と、思わずパラパラとぶつ切りの感想を並べてしまう、傑作映画でした。

そもそもの発端は、TLで見かけた友人のオススメコメント。それを信じて、軽率に何も調べずに映画館にいきなり観に行ったら、こうなった。
なんちゅうもんを見させてくれるんや…

何も知らずに見始めて、子供が幸せそうに遊ぶ映像が、幸せそうな音楽をバックに流れるのを見て、徐々に「えっ、ミッシングってまさか、そういうこと…?」と気づいていったときがある意味ミッシング体験の最高潮だったかもしれない。ジェットコースターの一番上に到達した感じ。

この監督の撮り方なのかもしれないが、細かい表現が色々と琴線に触れた。現実感が強いというか、演技だけど演技じゃないというか。

こういうとき「リアルだ」と言うと、お前が娘を誘拐された人のリアルを知っとるんかい、保護されたという連絡がいたずら電話だったときの絶望を知ってるのかってなるので、解像度が高いと言いたい。

解像度の高さ

登場人物がどれも解像度高すぎでつらい。

まず、砂田や圭吾が特にそうだが全員ボソボソと喋り、たまによく聞こえないほど。演技として、映画としてはダメダメなはずだがなぜかこう、納得感を受ける。
カメラもやたらと揺れる。が、これは不快とか酔うほどではない。

あとは、ガラス越しに唇が動くだけで声が聞こえない。完全に無意識に愚痴を言っているシーンも良かった。

各キャラクターの職業もよい。母親がみかん農家のもぎり。父親が魚河岸勤務。母親の弟がコンクリ会社でタンクローリー運転、その後バキュームカー運転に転職。

父親「豊」

旦那が辛抱強い理解あるように見せてところどころの発言に爆弾があったりする感じ。

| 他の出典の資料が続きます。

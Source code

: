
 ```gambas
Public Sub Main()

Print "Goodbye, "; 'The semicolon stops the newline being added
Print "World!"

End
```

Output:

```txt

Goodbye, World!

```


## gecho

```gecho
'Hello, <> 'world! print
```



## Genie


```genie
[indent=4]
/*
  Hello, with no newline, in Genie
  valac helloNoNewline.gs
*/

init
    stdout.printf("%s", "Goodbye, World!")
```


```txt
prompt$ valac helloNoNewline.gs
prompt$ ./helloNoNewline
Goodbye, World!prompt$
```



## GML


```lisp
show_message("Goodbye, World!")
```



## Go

見てるこちらとしては「それ言っちゃダメでしょーがー!」ってなるけど、解像度高くてとても良い…

というか序盤の旦那、もはやいっそ怪しいくらいだいぶ冷静に見える。

本人が言っている通り、無駄に騒いでも意味ない、冷静にならなきゃとか、どことなく嫁に任せてるような雰囲気を出しながらも、ホテルの受付にチラシを置いてもらえないか頼んだりと、しっかり動いている。えらい。

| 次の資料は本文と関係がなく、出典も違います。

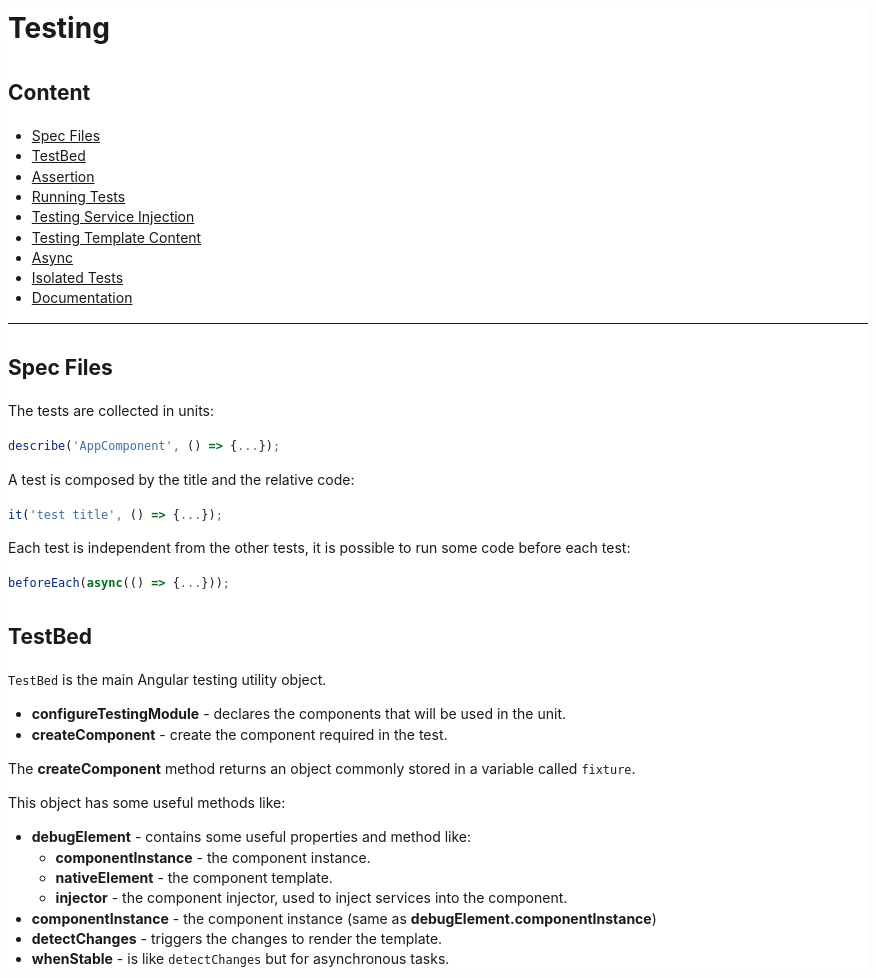 # Testing

## Content

- [Spec Files](#spec-files)
- [TestBed](#testbed)
- [Assertion](#assertion)
- [Running Tests](#running-tests)
- [Testing Service Injection](#testing-service-injection)
- [Testing Template Content](#testing-template-content)
- [Async](#async)
- [Isolated Tests](#isolated-tests)
- [Documentation](#documentation)

---

## Spec Files

The tests are collected in units:

```typescript
describe('AppComponent', () => {...});

```

A test is composed by the title and the relative code:

```typescript
it('test title', () => {...});
```

Each test is independent from the other tests, it is possible to run some code before each test:

```typescript
beforeEach(async(() => {...}));
```

## TestBed

`TestBed` is the main Angular testing utility object.

- **configureTestingModule** - declares the components that will be used in the unit.
- **createComponent** - create the component required in the test.

The **createComponent** method returns an object commonly stored in a variable called `fixture`.

This object has some useful methods like:

- **debugElement** - contains some useful properties and method like:
    - **componentInstance** - the component instance.
    - **nativeElement** - the component template.
    - **injector** - the component injector, used to inject services into the component.
- **componentInstance** - the component instance (same as **debugElement.componentInstance**)
- **detectChanges** - triggers the changes to render the template.
- **whenStable** - is like `detectChanges` but for asynchronous tasks.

何よりヒステリックになっている嫁をサポートしながら2年後もずっとそばに居続けているのはちょっとビックリした。(2年後はもういなくなってるのではとちょっと思っていた。すまん豊。)

でも、圭吾と偶然車修理屋で会ったときに、「テレビを見て俺も圭吾君のこと怪しいって思っちゃったもん」はさすがに言い過ぎ、というかなんでそんなこと言った…?しかもその後の映画内で一番長いように思えた無言時間。なんなんだよー!見てて喉がカラカラになった。

ガセ情報のためにわざわざ遠くの街に来てホテルに泊まった際に嫁が爆発したあとに、タバコ休憩する豊の目が潤んでいるところはこちらもヤバかったし、2年後に似た感じに女児が行方不明になり、でも見つかったときに親がチラシ配りのところに応援に来てくれて、なにか手伝いますと言ってくれたあとにとうとう号泣したシーンはこちらも来た。

自分が男性だからというのがあるが、どちらかというと母親よりも父親の方に感情移入してしまう。騒いだって何にもならないだろとか、ホテルのビュッフェにいるわけないだろとか、そういう冷静さに同意はする。が、同時に絶対今それを言うべきではないだろという第三者的感想も持ってしまい、複雑。

叔父「圭吾」

この圭吾というキャラクターが、ものすごく「普通の人」だった。
髪型や服装、態度から伝わる明らかに仕事ができそうではない、対人能力も欠如している、ウソもつく。でも姪には優しいし、やらかした自分を嫌だと感じてるし、挽回したいとも思っている(でもできない)。あー、わかるよー。

圭吾がスーパーでカップ麺を買うときの優柔不断っぷり。すごい。カップヌードルにしようとしてやっぱりやめて下のやつを手に取るけどやっぱりやめて戻してカップヌードルにして… この、単に選ぶのに時間がかかる、というのではなく一旦手にとって戻す、までやるのが高解像度で良かった。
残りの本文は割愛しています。